Here is the text from COD founder David Prater's speech at the Sydney launch of “OI”.

Ladies and gentlemen, it gives me great pleasure to welcome you here today to the salubrious environs of the Hollywood Hotel in one of my favourite parts of Sydney, Surry Hills, for the launch of both a new poetry press, COD, and its first title, “OI: poewemz bii tom see”.

For those of you who don't know me, my name is David Prater. I'm your designated MC for this afternoon. I guess you could also describe me as COD's founder. Before I introduce our guest speaker, Adrian Wiggins, I'd just like to say a few words about the COD philosophy.

COD is an imprint of an Australia Council-backed Internet journal, Cordite Poetry Review and we hope it will survive long enough in the wild to become Australia's finest poetry-only publisher using cutting-edge graphics, layouts and printing processes, such as print on demand, to produce books with real character.

In that sense the name COD (though it connotes Cash on Delivery or for me anyway the ingestion of Cod liver oil) alludes to the On demand part of Print on demand or Pod. Cod stands both for Cordite On Demand and an extremely friendly fish.

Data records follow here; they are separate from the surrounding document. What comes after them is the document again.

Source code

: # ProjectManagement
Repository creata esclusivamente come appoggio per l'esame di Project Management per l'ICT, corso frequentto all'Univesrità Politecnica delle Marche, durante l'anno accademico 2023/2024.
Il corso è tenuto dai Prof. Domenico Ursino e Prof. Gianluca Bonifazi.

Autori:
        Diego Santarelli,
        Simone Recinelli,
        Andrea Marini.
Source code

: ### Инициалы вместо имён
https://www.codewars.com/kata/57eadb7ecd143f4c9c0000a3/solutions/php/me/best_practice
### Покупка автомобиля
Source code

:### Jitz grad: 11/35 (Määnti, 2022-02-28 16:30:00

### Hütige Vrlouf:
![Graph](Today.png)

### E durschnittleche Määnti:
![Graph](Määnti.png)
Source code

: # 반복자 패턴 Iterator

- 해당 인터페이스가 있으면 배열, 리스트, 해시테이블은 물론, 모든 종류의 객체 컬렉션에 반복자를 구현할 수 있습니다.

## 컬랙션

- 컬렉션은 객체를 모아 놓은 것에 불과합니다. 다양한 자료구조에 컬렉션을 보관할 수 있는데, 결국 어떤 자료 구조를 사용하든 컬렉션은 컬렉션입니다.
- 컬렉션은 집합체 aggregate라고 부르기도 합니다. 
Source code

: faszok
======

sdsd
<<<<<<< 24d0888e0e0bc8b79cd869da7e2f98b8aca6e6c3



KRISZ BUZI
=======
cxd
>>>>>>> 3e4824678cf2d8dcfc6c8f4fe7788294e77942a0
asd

A quick scan of some internet resources shows that there is a lot of literature about and cultural meaning ascribed to the humble cod in Australia. Prior to European occupation of the continent, for example, the Murray was positively chockers with cod. The fish (also known as a “perch”) thus holds a special place in local indigenous culture and stories. Unfortunately, over-fishing has led to a serious decline in cod stocks.

Let's hope this changes for the better in the future.

COD as a new press will cast a wide net, presenting high quality collections of poetry by young and emerging Australian writers. We want to challenge traditional notions of how poetry is presented. COD will not bait readers with the usual mix of boring formats, bad typefaces and tacky graphics. We want our books to truly reflect the individuality of our authors.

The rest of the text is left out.